Je souhaite donc que l'Assemblée nationale, et en particulier les trois commissions qui se sont saisies de ce projet de loi, contribuent à l'enrichir, tout en maintenant sa cohérence d'ensemble. C'est en tout cas l'objectif que je me fixe en tant que rapporteur de la commission des Lois. Je salue l'esprit de co-construction dans lequel nous avons travaillé avec mes deux collègues rapporteurs, Romain Colas et Dominique Potier, et le Gouvernement.

En ce qui concerne la prévention et la détection de la corruption, le projet de loi renoue avec l'esprit de la loi du 29 janvier 1993, que le ministre connaît bien. C'est l'honneur de notre majorité d'assumer les engagements internationaux de notre pays et de doter notre législation d'instruments efficaces pour lutter contre les maux de la corruption.

Le Gouvernement nous propose la création d'une agence – que je proposerai de rebaptiser plus simplement Agence française anticorruption – dotée enfin de ressources à la hauteur du défi. Je rappelle en effet qu'en 2012, le SCPC ne disposait plus que de 4,75 équivalents temps plein… En Italie, le service équivalent compte 350 agents ! Cette agence sera notamment chargée de contrôler la mise en oeuvre, par les entreprises condamnées, de la nouvelle peine de mise en conformité prononcée par les tribunaux.

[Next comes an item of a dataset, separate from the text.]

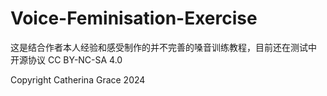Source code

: # Voice-Feminisation-Exercise
这是结合作者本人经验和感受制作的并不完善的嗓音训练教程，目前还在测试中  
开源协议 CC BY-NC-SA 4.0


Copyright Catherina Grace 2024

Le projet de loi en fait un service à compétence nationale qu'il entoure de certaines garanties d'indépendance fonctionnelle, notamment pour son directeur. Êtes-vous prêt, monsieur le ministre à accueillir favorablement les amendements prévoyant notamment l'inamovibilité de son directeur et visant à étendre les garanties d'indépendance à tous ses agents ?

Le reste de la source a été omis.